I like to look up definitions of key words used in the Twelve Steps. I use a 1934 Webster’s Dictionary that was current when the Big Book was written. My study of these old definitions helped me see the Steps more clearly. Key words and their definitions became the subject of my artwork.
Step Two reads as follow: “Came to believe that a Power greater than ourselves could restore us to sanity.” Some Steps were hard to understand but the wording of this Step was straightforward. The phrase “Power Greater than myself,” was a familiar one, so I wasn’t surprised to see it in this Step. My thoughts were still very vague about the Higher Power that might be involved. I took the Step quickly—probably much too quickly.
My hurry was understandable. At that time in recovery, I was desperate to have my sanity restored. I had experienced many absurd disconnections between my thoughts and actions, and would have gladly followed any suggestions to bring my life under control.
In my initial rush to get through the Steps; I did not give enough attention to Step Two. As a strong-willed person, I thought that I could restore myself to sanity by working the Steps. I grumbled, “If some mysterious Power is going to restore me to sanity, then let IT take the Step instead of me.” My sponsor steered me back to Step One, making sure I recognized that I was in no shape to restore anyone’s sanity, least of all my own.
When we returned again to the Second Step, I understood it more clearly. Step Two was a choice between belief in a Higher Power or in a lower power—meaning the types of human power which failed to save me from addiction. Presented with those grim choices, I came to believe.
Eventually, I looked up "Restore" in the 1934 dictionary, which was: “Restore - v. To give back something which has been lost or taken.” I noticed the phrase “to give back” rather than “to take back”. My solution would not come from my self. It had to come from another. There, in the black and white pages of an old dictionary, I found that my sanity had to be given back to me... I was powerless to make it return on my own.

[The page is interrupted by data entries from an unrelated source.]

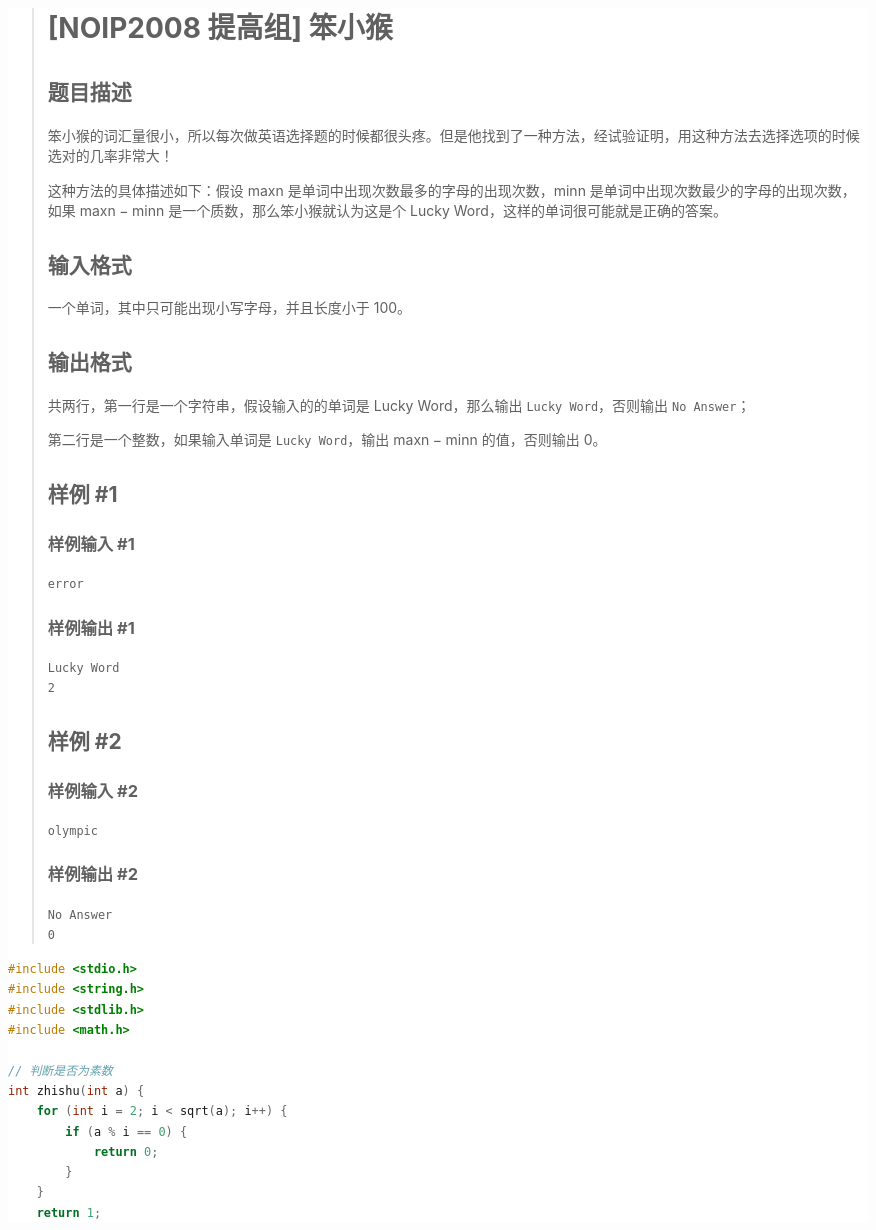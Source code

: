> # [NOIP2008 提高组] 笨小猴
>
> ## 题目描述
>
> 笨小猴的词汇量很小，所以每次做英语选择题的时候都很头疼。但是他找到了一种方法，经试验证明，用这种方法去选择选项的时候选对的几率非常大！
>
> 这种方法的具体描述如下：假设 $\text{maxn}$ 是单词中出现次数最多的字母的出现次数，$\text{minn}$ 是单词中出现次数最少的字母的出现次数，如果 $\text{maxn}-\text{minn}$ 是一个质数，那么笨小猴就认为这是个 Lucky Word，这样的单词很可能就是正确的答案。
>
> ## 输入格式
>
> 一个单词，其中只可能出现小写字母，并且长度小于 $100$。
>
> ## 输出格式
>
> 共两行，第一行是一个字符串，假设输入的的单词是 Lucky Word，那么输出 `Lucky Word`，否则输出 `No Answer`；
>
> 第二行是一个整数，如果输入单词是 `Lucky Word`，输出 $\text{maxn}-\text{minn}$ 的值，否则输出 $0$。
>
> ## 样例 #1
>
> ### 样例输入 #1
>
> ```
> error
> ```
>
> ### 样例输出 #1
>
> ```
> Lucky Word
> 2
> ```
>
> ## 样例 #2
>
> ### 样例输入 #2
>
> ```
> olympic
> ```
>
> ### 样例输出 #2
>
> ```
> No Answer
> 0
> ```
>

```c
#include <stdio.h>
#include <string.h>
#include <stdlib.h>
#include <math.h>

// 判断是否为素数
int zhishu(int a) {
    for (int i = 2; i < sqrt(a); i++) {
        if (a % i == 0) {
            return 0;
        }
    }
    return 1;
```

When I turned to my drawing for "Restore", I faced a dilemma. I had promised myself I would use only images taken from real life. That ruled out extremely symbolic scenes such as a castle floating on a cloud or an angel rushing to rescue someone. I pondered my upcoming “Restore” drawing for a long, long time. I briefly considered creating a scene showing a person was returning a belonging—perhaps a borrowed tool—to another person. But that didn’t match the dictionary definition of “lost or taken”. I had not loaned my sanity to someone; I had lost my sanity completely.
For whatever reason, images of boats crossed my mind, particularly boats near the water’s edge. I knew that a moored boat which comes untied will eventually drift away. That certainly fit my experience of insanity. I had not driven my sanity away on purpose, but I lost it gradually, just the same. I tried sketching boats adrift on the sea with untied ropes or broken chains dangling over their sides. But again, the images did not match the definition of giving something back.
Then one particular image formed itself in my mind. I sketched a small boat which was held fast by a chain which had obviously been repaired recently. The chains halves had clearly been separated for a long time. The upper end had become coated with a patina of dry rust while the lower end was encrusted with the soupy slime found at the water’s bottom. I felt a mild jolt through me—something which usually announced the arrival of a worthy image.
I drew a bright and shiny link which reconnected the two broken ends together. The sturdy new link was obviously stout enough to reunite the two ends and restore the chain to its original purpose. The idea seemed right, but for a short time, I despaired that this image might be too dull to interest other people. Everyone likes a little drama and there was no drama whatsoever in this image. But when ideas arrive through prayer and meditation, I have to let them speak for themselves.
Even today when I see the drawing, I find myself swallowing hard. This drawing is a confession of the neglect I inflicted on my family. Even as I have been restored, nothing changes what they went through. I lost my sane mind for a very long time. And it would still be gone had it not been restored for me by my Higher Power.
On better days, this image reminds me of the renewed life I have been given through recovery. The slimy end of the chain speaks of my freedom from the murky mire of isolation. The rusted chain is a reminder that my mind was set adrift, but has been refound. Oh, and that shiny new link that restored the broken chain? I only know that it was formed by something greater than human power. I cannot fully explain that statement, but I completely and firmly believe it.